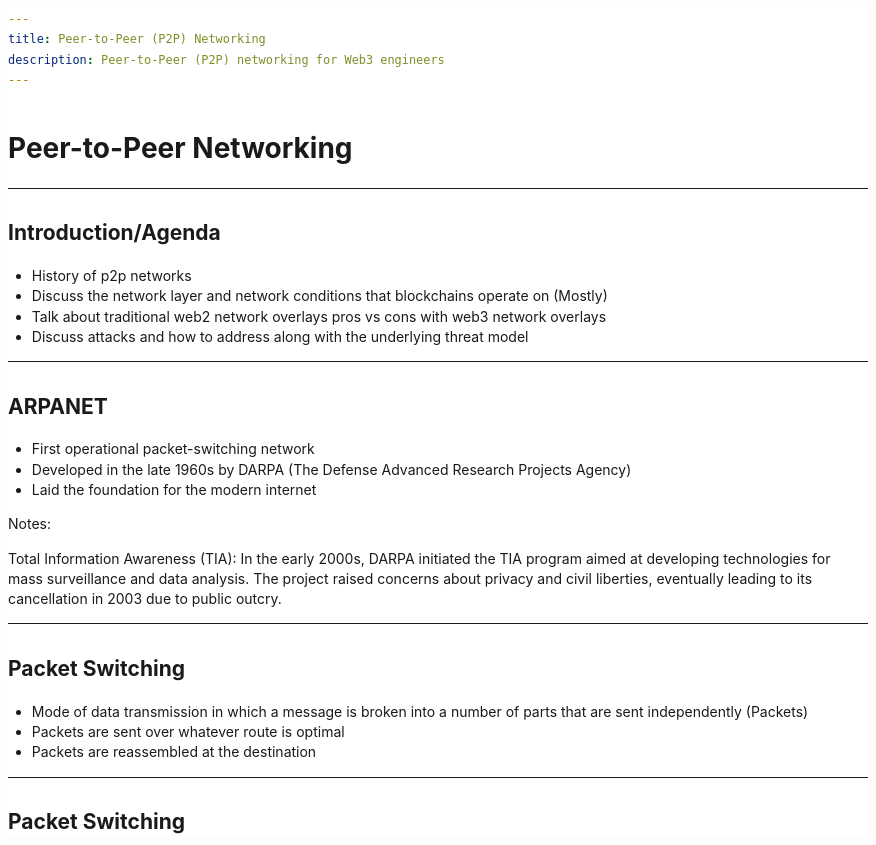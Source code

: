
 ```yaml
---
title: Peer-to-Peer (P2P) Networking
description: Peer-to-Peer (P2P) networking for Web3 engineers
---
```


# Peer-to-Peer Networking

---

## Introduction/Agenda

- History of p2p networks 
- Discuss the network layer and network conditions that blockchains operate on (Mostly) 
- Talk about traditional web2 network overlays pros vs cons with web3 network overlays 
- Discuss attacks and how to address along with the underlying threat model 

---

## ARPANET

- First operational packet-switching network 
- Developed in the late 1960s by DARPA (The Defense Advanced Research Projects Agency) 
- Laid the foundation for the modern internet 

Notes:

Total Information Awareness (TIA): In the early 2000s, DARPA initiated the TIA program aimed at developing technologies for mass surveillance and data analysis. The project raised concerns about privacy and civil liberties, eventually leading to its cancellation in 2003 due to public outcry.

---

## Packet Switching

- Mode of data transmission in which a message is broken into a number of parts that are sent independently (Packets) 
- Packets are sent over whatever route is optimal 
- Packets are reassembled at the destination 

---

## Packet Switching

_REQUIREMENT_
Pick out, from the lines above, every one that contains the string "sent".

_ANSWER TO THIS PROBLEM_
- Mode of data transmission in which a message is broken into a number of parts that are sent independently (Packets) 
- Packets are sent over whatever route is optimal 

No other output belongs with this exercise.